#### [What to produce]
Below are several entries. Transcribe exactly those lines that fall from the one with "- 5m confirmation and 1m entry trigger" through the one with "Confirmed trade setup", end lines included.

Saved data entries
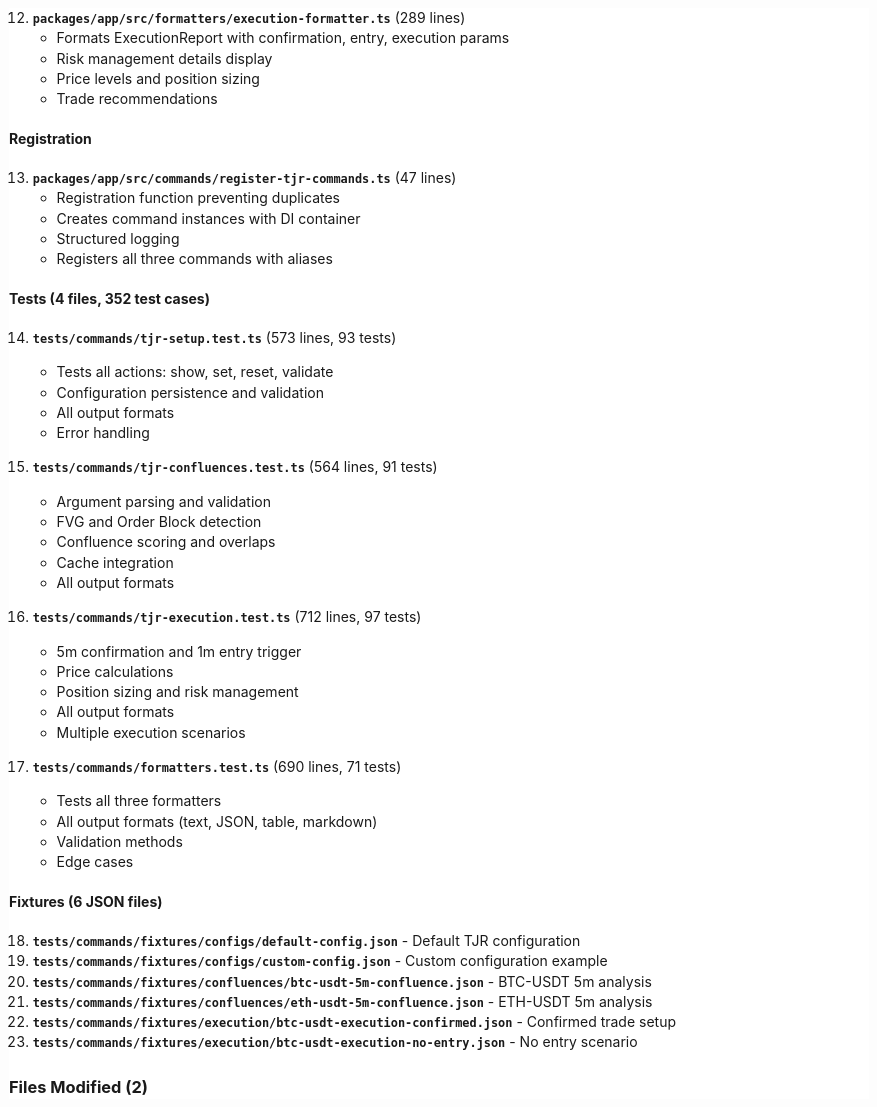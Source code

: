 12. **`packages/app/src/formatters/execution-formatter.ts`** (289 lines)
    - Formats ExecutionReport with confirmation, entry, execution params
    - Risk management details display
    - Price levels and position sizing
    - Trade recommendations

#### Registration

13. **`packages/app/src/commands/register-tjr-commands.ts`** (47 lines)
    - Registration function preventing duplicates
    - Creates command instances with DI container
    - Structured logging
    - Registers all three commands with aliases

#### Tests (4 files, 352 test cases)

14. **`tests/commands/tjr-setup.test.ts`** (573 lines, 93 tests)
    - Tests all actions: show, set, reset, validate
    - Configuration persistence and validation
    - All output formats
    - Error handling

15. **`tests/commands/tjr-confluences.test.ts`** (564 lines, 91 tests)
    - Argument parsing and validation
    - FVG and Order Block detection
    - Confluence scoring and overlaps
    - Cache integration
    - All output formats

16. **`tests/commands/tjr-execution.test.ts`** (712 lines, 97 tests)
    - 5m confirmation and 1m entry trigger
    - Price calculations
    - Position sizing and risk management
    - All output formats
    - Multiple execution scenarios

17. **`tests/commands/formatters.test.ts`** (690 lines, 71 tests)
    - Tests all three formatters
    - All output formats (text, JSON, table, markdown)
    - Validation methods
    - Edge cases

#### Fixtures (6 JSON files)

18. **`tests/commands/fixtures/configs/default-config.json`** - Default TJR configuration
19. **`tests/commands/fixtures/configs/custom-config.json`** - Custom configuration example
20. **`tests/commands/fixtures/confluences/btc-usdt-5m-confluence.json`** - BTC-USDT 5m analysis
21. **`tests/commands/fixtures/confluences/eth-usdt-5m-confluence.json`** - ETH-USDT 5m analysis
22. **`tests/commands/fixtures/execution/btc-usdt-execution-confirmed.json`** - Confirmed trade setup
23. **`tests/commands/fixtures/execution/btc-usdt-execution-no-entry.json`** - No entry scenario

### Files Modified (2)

#### [Output for this task]
    - 5m confirmation and 1m entry trigger
    - Price calculations
    - Position sizing and risk management
    - All output formats
    - Multiple execution scenarios

17. **`tests/commands/formatters.test.ts`** (690 lines, 71 tests)
    - Tests all three formatters
    - All output formats (text, JSON, table, markdown)
    - Validation methods
    - Edge cases

#### Fixtures (6 JSON files)

18. **`tests/commands/fixtures/configs/default-config.json`** - Default TJR configuration
19. **`tests/commands/fixtures/configs/custom-config.json`** - Custom configuration example
20. **`tests/commands/fixtures/confluences/btc-usdt-5m-confluence.json`** - BTC-USDT 5m analysis
21. **`tests/commands/fixtures/confluences/eth-usdt-5m-confluence.json`** - ETH-USDT 5m analysis
22. **`tests/commands/fixtures/execution/btc-usdt-execution-confirmed.json`** - Confirmed trade setup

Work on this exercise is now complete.